Top of Available data
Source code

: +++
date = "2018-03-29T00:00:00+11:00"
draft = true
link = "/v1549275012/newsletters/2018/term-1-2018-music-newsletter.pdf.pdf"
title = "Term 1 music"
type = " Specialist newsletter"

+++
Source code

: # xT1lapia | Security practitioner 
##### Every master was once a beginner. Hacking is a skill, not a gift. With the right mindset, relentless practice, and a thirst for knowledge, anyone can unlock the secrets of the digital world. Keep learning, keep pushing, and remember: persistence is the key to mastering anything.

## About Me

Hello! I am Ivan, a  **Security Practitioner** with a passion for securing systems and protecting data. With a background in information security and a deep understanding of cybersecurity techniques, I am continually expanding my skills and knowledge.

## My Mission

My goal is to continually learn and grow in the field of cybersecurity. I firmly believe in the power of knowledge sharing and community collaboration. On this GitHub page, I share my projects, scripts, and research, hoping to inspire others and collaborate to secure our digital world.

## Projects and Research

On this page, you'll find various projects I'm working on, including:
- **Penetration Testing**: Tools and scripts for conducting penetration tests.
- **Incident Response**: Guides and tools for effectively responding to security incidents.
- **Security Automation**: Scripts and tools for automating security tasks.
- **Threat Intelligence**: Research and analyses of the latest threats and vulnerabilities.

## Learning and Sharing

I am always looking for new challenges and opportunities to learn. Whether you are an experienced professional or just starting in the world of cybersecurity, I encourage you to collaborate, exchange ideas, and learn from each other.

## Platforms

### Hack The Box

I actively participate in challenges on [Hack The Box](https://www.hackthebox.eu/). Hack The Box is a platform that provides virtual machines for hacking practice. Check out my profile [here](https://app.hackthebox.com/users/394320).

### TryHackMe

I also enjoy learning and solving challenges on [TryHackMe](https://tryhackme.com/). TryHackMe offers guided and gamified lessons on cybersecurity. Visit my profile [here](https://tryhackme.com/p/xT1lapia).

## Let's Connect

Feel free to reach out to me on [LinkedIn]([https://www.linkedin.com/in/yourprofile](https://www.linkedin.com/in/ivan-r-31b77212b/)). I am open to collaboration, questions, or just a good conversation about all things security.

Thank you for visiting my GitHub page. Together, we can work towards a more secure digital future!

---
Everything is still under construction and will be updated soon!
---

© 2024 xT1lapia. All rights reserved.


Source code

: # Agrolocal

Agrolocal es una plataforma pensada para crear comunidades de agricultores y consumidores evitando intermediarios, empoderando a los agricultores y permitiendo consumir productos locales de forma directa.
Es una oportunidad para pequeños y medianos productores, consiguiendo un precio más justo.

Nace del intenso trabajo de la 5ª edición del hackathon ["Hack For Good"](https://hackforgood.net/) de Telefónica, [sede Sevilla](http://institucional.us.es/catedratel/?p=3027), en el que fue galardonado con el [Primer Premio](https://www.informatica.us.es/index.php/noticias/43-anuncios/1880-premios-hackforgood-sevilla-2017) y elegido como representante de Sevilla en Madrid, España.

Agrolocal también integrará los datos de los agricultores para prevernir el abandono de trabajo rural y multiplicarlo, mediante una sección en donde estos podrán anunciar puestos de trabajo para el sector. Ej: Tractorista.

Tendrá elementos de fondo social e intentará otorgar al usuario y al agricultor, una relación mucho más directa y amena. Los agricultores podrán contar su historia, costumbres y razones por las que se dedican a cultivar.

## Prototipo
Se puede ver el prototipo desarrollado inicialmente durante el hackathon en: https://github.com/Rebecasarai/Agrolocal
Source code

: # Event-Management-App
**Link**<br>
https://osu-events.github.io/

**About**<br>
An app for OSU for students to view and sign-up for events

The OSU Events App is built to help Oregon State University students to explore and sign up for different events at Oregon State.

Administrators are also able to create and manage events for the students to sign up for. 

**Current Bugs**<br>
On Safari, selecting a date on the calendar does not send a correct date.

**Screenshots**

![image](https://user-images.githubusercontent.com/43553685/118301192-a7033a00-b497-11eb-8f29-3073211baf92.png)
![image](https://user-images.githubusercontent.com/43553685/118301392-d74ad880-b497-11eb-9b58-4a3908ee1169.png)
Bottom of Available data
▶ [Problem to solve] Beginning at the line above that contains "I also enjoy", return each line exactly through the line that contains "Feel free to", and no others.

▶ [Response]
I also enjoy learning and solving challenges on [TryHackMe](https://tryhackme.com/). TryHackMe offers guided and gamified lessons on cybersecurity. Visit my profile [here](https://tryhackme.com/p/xT1lapia).

## Let's Connect

Feel free to reach out to me on [LinkedIn]([https://www.linkedin.com/in/yourprofile](https://www.linkedin.com/in/ivan-r-31b77212b/)). I am open to collaboration, questions, or just a good conversation about all things security.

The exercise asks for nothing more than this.